*** RECORD SET Section Begins ***
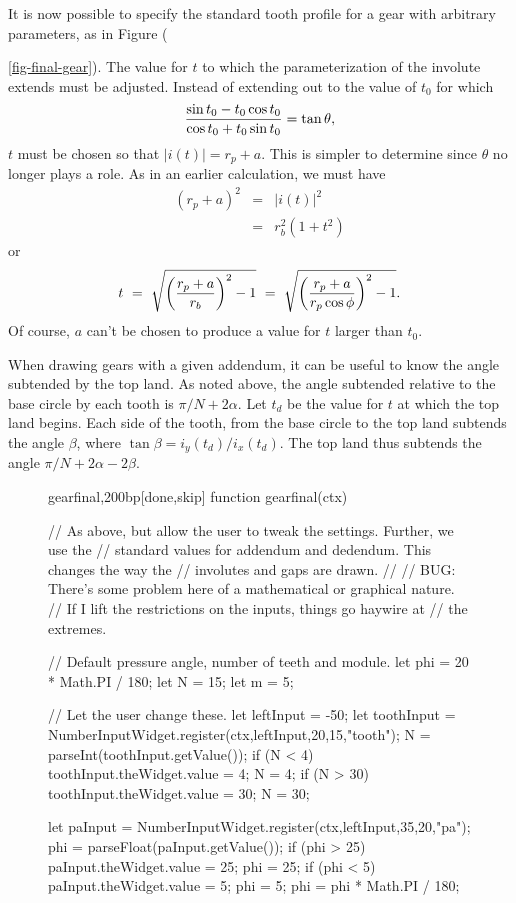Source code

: \documentclass[10pt]{article}
\begin{document}
It is now possible to specify the standard tooth profile for a gear
with arbitrary parameters, as in Figure ({\ref{fig-final-gear}). The
value for $t$ to which the parameterization of the involute extends
must be adjusted. Instead of extending out to the value of $t_0$ for
which 
$${\sin t_0 - t_0\cos t_0\over \cos t_0 + t_0\sin t_0} = \tan\theta,$$
$t$ must be chosen so that $|i(t)| = r_p + a$. This is simpler to
determine since $\theta$ no longer plays a role. As in an earlier
calculation, we must have
\begin{eqnarray*}
(r_p+a)^2 &=& |i(t)|^2 \\
&=& r_b^2(1+t^2)
\end{eqnarray*}
or
$$t\ =\ \sqrt{\left({r_p+a\over r_b}\right)^2 - 1}\ =\ 
\sqrt{\left({r_p+a\over r_p\cos\phi}\right)^2 - 1}.$$
Of course, $a$ can't be chosen to produce a value for $t$ larger than $t_0$.

When drawing gears with a given addendum, it can be useful to know the
angle subtended by the top land. As noted above, the angle subtended
relative to the base circle by each tooth is $\pi/N + 2\alpha$. Let
$t_d$ be the value for $t$ at which the top land begins. Each
side of the tooth, from the base circle to the top land subtends the
angle $\beta$, where $\tan\beta = i_y(t_d)/i_x(t_d)$. The top land
thus subtends the angle $\pi/N + 2\alpha - 2\beta$.

\begin{figure}
\begin{figput}{gearfinal,200bp}[done,skip]
function gearfinal(ctx) {

  // As above, but allow the user to tweak the settings. Further, we use the
  // standard values for addendum and dedendum. This changes the way the
  // involutes and gaps are drawn.
  //
  // BUG: There's some problem here of a mathematical or graphical nature.
  // If I lift the restrictions on the inputs, things go haywire at
  // the extremes.
  
  // Default pressure angle, number of teeth and module.
  let phi = 20 * Math.PI / 180;
  let N = 15;
  let m = 5;

  // Let the user change these.
  let leftInput = -50;
  let toothInput = NumberInputWidget.register(ctx,leftInput,20,15,"tooth");
  N = parseInt(toothInput.getValue());
  if (N < 4)
    {
      toothInput.theWidget.value = 4;
      N = 4;
    }
  if (N > 30)
    {
      toothInput.theWidget.value = 30;
      N = 30;
    }
    
  let paInput = NumberInputWidget.register(ctx,leftInput,35,20,"pa");
  phi = parseFloat(paInput.getValue());
  if (phi > 25)
    {
      paInput.theWidget.value = 25;
      phi = 25;
    }      
  if (phi < 5)
    {
      paInput.theWidget.value = 5;
      phi = 5;
    }
  phi = phi * Math.PI / 180;

}
\end{figput}
\end{figure}}
\end{document}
*** RECORD SET Section Ends ***
(WHAT NEEDS TO BE DONE):
Go through the entries above and print each one exactly, minus the pictures.

(EXPECTED ANSWER):
Source code

: \documentclass[10pt]{article}
\begin{document}
It is now possible to specify the standard tooth profile for a gear
with arbitrary parameters, as in Figure ({\ref{fig-final-gear}). The
value for $t$ to which the parameterization of the involute extends
must be adjusted. Instead of extending out to the value of $t_0$ for
which 
$${\sin t_0 - t_0\cos t_0\over \cos t_0 + t_0\sin t_0} = \tan\theta,$$
$t$ must be chosen so that $|i(t)| = r_p + a$. This is simpler to
determine since $\theta$ no longer plays a role. As in an earlier
calculation, we must have
\begin{eqnarray*}
(r_p+a)^2 &=& |i(t)|^2 \\
&=& r_b^2(1+t^2)
\end{eqnarray*}
or
$$t\ =\ \sqrt{\left({r_p+a\over r_b}\right)^2 - 1}\ =\ 
\sqrt{\left({r_p+a\over r_p\cos\phi}\right)^2 - 1}.$$
Of course, $a$ can't be chosen to produce a value for $t$ larger than $t_0$.

When drawing gears with a given addendum, it can be useful to know the
angle subtended by the top land. As noted above, the angle subtended
relative to the base circle by each tooth is $\pi/N + 2\alpha$. Let
$t_d$ be the value for $t$ at which the top land begins. Each
side of the tooth, from the base circle to the top land subtends the
angle $\beta$, where $\tan\beta = i_y(t_d)/i_x(t_d)$. The top land
thus subtends the angle $\pi/N + 2\alpha - 2\beta$.

\begin{figure}
\begin{figput}{gearfinal,200bp}[done,skip]
function gearfinal(ctx) {

  // As above, but allow the user to tweak the settings. Further, we use the
  // standard values for addendum and dedendum. This changes the way the
  // involutes and gaps are drawn.
  //
  // BUG: There's some problem here of a mathematical or graphical nature.
  // If I lift the restrictions on the inputs, things go haywire at
  // the extremes.
  
  // Default pressure angle, number of teeth and module.
  let phi = 20 * Math.PI / 180;
  let N = 15;
  let m = 5;

  // Let the user change these.
  let leftInput = -50;
  let toothInput = NumberInputWidget.register(ctx,leftInput,20,15,"tooth");
  N = parseInt(toothInput.getValue());
  if (N < 4)
    {
      toothInput.theWidget.value = 4;
      N = 4;
    }
  if (N > 30)
    {
      toothInput.theWidget.value = 30;
      N = 30;
    }
    
  let paInput = NumberInputWidget.register(ctx,leftInput,35,20,"pa");
  phi = parseFloat(paInput.getValue());
  if (phi > 25)
    {
      paInput.theWidget.value = 25;
      phi = 25;
    }      
  if (phi < 5)
    {
      paInput.theWidget.value = 5;
      phi = 5;
    }
  phi = phi * Math.PI / 180;

}
\end{figput}
\end{figure}}
\end{document}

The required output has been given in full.